Jim McElwain prepared his team in August for this turbulent week, he just didn’t know it then.
After checking into the team hotel at the start of fall camp, Florida was forced to move the younger players to a different hotel and send the older players back to their own places due to a “little mishap.”
“I love creating chaos,” McElwain said of the ordeal during fall camp. “For that reason, that’s just another piece of that chaos. In a game nothing goes perfect, but you always have to focus on the detail of getting better. Those are just little teachable moments along the way.”
The first-year Gators coach is hoping that tactic helps the team navigate through the off-field distractions surrounding the program. But the opponent and the location tied to this week’s game don’t help matters, as No. 8 Florida (6-0, 4-0 SEC) travels to take on No. 6 LSU (5-0, 3-0 SEC) on Saturday (7 p.m., ESPN) in Death Valley.
The wild week began Monday with the news that Gators starting quarterback Will Grier will miss the rest of the season and part of the 2016 season due to a year-long suspension for a violation of the NCAA’s policy for performance-enhancing drugs.
“It’s something that sort of just comes out of nowhere,” Gators tight end Jake McGee said of his reaction to the Grier news. “You don’t have much time to dwell on it.”
It continued Wednesday with the arrest of Florida defensive back and special teams contributor Deiondre Porter. The redshirt freshman was suspended indefinitely after being charged with four felonies and a misdemeanor in an aggravated assault case. He’s accused of firing a handgun in the direction of his pregnant girlfriend.
Halfway through the regular season, Florida has had seven players suspended since the opener – safety Marcus Maye, defensive end Alex McCalister, wide receiver Latroy Pittman, quarterback Treon Harris, cornerback Jalen Tabor, Grier and Porter.
“What we try to do in our program in general is try to create as much unknown and chaos,” McElwain said of the method he uses to help his players overcome distractions. “The key is that you have to focus on the detail of the task at hand and don’t let any of the periphery get to you.”
It’s easier said than done, though, especially when it involves a starting quarterback.
The Gators will now have to rely on Harris to lead the offense. It helps that the sophomore has experience as the starter, recording a 5-2 record in seven career starts.
Harris threw for 1,019 yards and nine touchdowns, and ran for 338 yards and three touchdowns as a freshman last season. In his only start this season, the dual-threat quarterback threw for 215 yards and two touchdowns against New Mexico State in the opener before Grier won the job.
“We already know what (Treon) can do,” Gators linebacker Jarrad Davis said. “Last year we saw him and I was kind of surprised that he wasn’t starting this year. At the same time, coach makes those decisions. He picked the right guy and now it’s time for Treon to step up, take that spot back, charge on, and take us to the next checkpoint.”
“Next guy up” is the slogan McElwain has used repeatedly to address injuries and suspensions this season.
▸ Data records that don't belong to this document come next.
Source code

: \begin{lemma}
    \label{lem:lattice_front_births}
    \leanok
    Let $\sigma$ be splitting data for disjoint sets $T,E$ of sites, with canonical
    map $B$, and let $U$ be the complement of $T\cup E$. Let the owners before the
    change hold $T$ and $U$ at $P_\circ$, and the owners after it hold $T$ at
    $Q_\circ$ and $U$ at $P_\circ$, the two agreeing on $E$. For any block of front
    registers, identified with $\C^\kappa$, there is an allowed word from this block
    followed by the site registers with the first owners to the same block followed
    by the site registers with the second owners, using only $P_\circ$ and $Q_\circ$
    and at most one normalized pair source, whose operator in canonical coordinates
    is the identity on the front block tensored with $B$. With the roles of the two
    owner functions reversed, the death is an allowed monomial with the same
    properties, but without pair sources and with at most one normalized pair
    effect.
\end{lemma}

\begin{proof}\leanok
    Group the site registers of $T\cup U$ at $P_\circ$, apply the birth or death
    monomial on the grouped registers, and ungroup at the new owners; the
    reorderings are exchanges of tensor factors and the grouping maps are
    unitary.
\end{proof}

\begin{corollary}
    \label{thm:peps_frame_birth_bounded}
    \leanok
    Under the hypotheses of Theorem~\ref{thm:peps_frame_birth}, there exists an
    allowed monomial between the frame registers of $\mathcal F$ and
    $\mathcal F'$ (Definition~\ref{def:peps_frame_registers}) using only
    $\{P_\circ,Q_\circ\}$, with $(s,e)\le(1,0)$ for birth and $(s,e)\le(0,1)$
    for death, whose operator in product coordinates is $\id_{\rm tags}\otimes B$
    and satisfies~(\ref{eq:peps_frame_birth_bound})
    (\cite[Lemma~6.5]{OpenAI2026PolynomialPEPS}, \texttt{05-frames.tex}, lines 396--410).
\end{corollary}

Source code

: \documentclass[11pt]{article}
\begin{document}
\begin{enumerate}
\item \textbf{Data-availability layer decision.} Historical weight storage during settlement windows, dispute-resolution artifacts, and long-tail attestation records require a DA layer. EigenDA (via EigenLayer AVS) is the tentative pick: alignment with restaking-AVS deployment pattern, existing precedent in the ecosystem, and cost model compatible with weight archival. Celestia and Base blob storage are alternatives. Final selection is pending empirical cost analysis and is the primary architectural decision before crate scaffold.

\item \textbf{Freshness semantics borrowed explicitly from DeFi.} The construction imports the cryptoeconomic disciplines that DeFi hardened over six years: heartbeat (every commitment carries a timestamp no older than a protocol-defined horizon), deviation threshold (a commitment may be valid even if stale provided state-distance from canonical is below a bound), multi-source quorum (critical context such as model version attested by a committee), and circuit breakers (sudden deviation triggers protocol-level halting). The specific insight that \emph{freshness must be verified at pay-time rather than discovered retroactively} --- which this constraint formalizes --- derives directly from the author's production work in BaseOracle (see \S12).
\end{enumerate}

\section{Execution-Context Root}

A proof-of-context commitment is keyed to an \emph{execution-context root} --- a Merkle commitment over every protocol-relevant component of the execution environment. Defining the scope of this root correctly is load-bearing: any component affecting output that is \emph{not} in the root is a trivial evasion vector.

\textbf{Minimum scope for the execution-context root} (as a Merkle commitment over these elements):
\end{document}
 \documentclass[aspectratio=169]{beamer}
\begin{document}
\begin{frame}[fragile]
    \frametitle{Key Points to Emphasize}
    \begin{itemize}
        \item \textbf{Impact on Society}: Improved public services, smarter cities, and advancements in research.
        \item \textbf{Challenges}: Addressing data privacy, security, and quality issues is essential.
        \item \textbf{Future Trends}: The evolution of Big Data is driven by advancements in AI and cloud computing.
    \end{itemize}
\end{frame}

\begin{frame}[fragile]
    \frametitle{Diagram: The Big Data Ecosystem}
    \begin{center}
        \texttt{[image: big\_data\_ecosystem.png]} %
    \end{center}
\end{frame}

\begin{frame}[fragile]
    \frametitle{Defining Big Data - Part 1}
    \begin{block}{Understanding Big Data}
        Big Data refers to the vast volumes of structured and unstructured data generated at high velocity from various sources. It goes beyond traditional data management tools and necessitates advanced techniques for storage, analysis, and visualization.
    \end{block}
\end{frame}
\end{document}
But even McElwain admitted that he has never been through a week like this during his coaching career.
As 7-point underdogs, the Gators will try to overcome all of that against the unbeaten Tigers in one of the most intimidating environments in sports.
“I’m not sure anyone was prepared for any of it,” McElwain said of the past week. “But at the same time, that’s all part of creating chaos. Let’s talk about chaos and distractions, playing in Tiger Stadium in a night game, there’s a lot of it going on. So, I think the important thing is to eliminate the clutter, take care of yourself, do your job and let’s go focus and have a good time doing it.”